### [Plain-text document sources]
——

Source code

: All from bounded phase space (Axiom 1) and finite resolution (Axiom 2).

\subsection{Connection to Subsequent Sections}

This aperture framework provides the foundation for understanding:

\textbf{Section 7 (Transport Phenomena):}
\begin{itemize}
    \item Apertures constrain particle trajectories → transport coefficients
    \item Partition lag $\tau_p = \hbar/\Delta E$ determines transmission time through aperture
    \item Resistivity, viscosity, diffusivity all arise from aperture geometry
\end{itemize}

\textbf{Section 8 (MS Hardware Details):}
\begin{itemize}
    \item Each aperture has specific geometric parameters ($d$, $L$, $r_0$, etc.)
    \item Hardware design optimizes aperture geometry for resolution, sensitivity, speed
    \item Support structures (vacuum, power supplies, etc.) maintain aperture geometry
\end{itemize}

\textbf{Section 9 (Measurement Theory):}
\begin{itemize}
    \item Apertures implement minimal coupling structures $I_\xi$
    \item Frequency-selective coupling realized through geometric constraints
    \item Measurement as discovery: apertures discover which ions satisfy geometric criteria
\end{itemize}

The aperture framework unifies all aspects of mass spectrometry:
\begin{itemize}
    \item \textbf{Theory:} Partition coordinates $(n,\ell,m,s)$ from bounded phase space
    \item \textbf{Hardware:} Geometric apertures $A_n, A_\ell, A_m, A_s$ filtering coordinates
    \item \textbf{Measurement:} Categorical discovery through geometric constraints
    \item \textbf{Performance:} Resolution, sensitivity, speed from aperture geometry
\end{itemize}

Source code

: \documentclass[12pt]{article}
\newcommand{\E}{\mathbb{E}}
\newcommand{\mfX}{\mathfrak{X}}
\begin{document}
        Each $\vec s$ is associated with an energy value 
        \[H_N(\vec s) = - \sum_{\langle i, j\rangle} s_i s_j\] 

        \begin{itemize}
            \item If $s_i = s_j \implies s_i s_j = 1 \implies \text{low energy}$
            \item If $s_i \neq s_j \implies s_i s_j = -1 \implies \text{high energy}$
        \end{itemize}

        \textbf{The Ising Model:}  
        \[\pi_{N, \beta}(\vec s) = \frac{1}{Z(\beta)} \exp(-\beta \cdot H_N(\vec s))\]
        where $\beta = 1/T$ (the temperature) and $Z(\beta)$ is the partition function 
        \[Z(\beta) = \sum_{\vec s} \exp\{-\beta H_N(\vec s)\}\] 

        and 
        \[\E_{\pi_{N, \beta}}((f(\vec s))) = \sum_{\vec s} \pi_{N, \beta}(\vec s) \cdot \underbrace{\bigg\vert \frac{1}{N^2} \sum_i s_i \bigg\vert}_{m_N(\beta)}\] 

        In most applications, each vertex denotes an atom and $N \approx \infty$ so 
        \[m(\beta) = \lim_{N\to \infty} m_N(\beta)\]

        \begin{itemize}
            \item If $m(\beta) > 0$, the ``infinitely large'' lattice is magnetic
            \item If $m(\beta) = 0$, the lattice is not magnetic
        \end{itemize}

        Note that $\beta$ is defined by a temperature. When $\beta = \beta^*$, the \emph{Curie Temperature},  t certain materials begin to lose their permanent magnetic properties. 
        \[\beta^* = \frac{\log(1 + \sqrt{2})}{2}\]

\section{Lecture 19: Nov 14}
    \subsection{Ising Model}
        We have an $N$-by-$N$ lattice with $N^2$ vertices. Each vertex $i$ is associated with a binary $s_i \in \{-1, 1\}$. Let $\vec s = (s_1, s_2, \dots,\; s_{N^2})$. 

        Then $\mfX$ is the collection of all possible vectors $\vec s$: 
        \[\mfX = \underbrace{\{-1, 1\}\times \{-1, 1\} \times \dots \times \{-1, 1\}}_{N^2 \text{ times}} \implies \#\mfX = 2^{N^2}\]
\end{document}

——

### [Your instructions]
Each line above that includes the word "framework" is to be copied.

### [Solution for this problem]
This aperture framework provides the foundation for understanding:
The aperture framework unifies all aspects of mass spectrometry:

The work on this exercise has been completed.